## WORK REQUEST:
With the pictures removed, the data below must be transcribed in full and exactly.

## THE RECORDS:
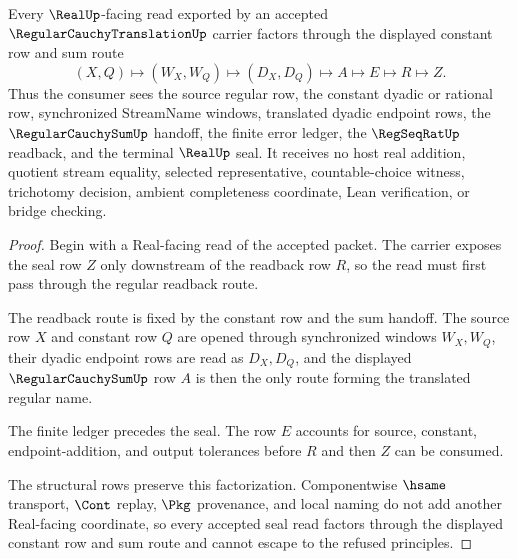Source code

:\begin{theorem}
\label{thm:regular-cauchy-translation-real-seal-handoff}
Every $\RealUp$-facing read exported by an accepted $\RegularCauchyTranslationUp$ carrier factors through the displayed constant row and sum route
$$
(X,Q)\longmapsto (W_X,W_Q)\longmapsto (D_X,D_Q)\longmapsto A\longmapsto E\longmapsto R\longmapsto Z .
$$
Thus the consumer sees the source regular row, the constant dyadic or rational row, synchronized StreamName windows, translated dyadic endpoint rows, the $\RegularCauchySumUp$ handoff, the finite error ledger, the $\RegSeqRatUp$ readback, and the terminal $\RealUp$ seal. It receives no host real addition, quotient stream equality, selected representative, countable-choice witness, trichotomy decision, ambient completeness coordinate, Lean verification, or bridge checking.
\end{theorem}
\begin{proof}
Begin with a Real-facing read of the accepted packet. The carrier exposes the seal row $Z$ only downstream of the readback row $R$, so the read must first pass through the regular readback route.

The readback route is fixed by the constant row and the sum handoff. The source row $X$ and constant row $Q$ are opened through synchronized windows $W_X,W_Q$, their dyadic endpoint rows are read as $D_X,D_Q$, and the displayed $\RegularCauchySumUp$ row $A$ is then the only route forming the translated regular name.

The finite ledger precedes the seal. The row $E$ accounts for source, constant, endpoint-addition, and output tolerances before $R$ and then $Z$ can be consumed.

The structural rows preserve this factorization. Componentwise $\hsame$ transport, $\Cont$ replay, $\Pkg$ provenance, and local naming do not add another Real-facing coordinate, so every accepted seal read factors through the displayed constant row and sum route and cannot escape to the refused principles.
\end{proof}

## RESULT FOR THIS TASK:
Source code

:\begin{theorem}
\label{thm:regular-cauchy-translation-real-seal-handoff}
Every $\RealUp$-facing read exported by an accepted $\RegularCauchyTranslationUp$ carrier factors through the displayed constant row and sum route
$$
(X,Q)\longmapsto (W_X,W_Q)\longmapsto (D_X,D_Q)\longmapsto A\longmapsto E\longmapsto R\longmapsto Z .
$$
Thus the consumer sees the source regular row, the constant dyadic or rational row, synchronized StreamName windows, translated dyadic endpoint rows, the $\RegularCauchySumUp$ handoff, the finite error ledger, the $\RegSeqRatUp$ readback, and the terminal $\RealUp$ seal. It receives no host real addition, quotient stream equality, selected representative, countable-choice witness, trichotomy decision, ambient completeness coordinate, Lean verification, or bridge checking.
\end{theorem}
\begin{proof}
Begin with a Real-facing read of the accepted packet. The carrier exposes the seal row $Z$ only downstream of the readback row $R$, so the read must first pass through the regular readback route.

The readback route is fixed by the constant row and the sum handoff. The source row $X$ and constant row $Q$ are opened through synchronized windows $W_X,W_Q$, their dyadic endpoint rows are read as $D_X,D_Q$, and the displayed $\RegularCauchySumUp$ row $A$ is then the only route forming the translated regular name.

The finite ledger precedes the seal. The row $E$ accounts for source, constant, endpoint-addition, and output tolerances before $R$ and then $Z$ can be consumed.

The structural rows preserve this factorization. Componentwise $\hsame$ transport, $\Cont$ replay, $\Pkg$ provenance, and local naming do not add another Real-facing coordinate, so every accepted seal read factors through the displayed constant row and sum route and cannot escape to the refused principles.
\end{proof}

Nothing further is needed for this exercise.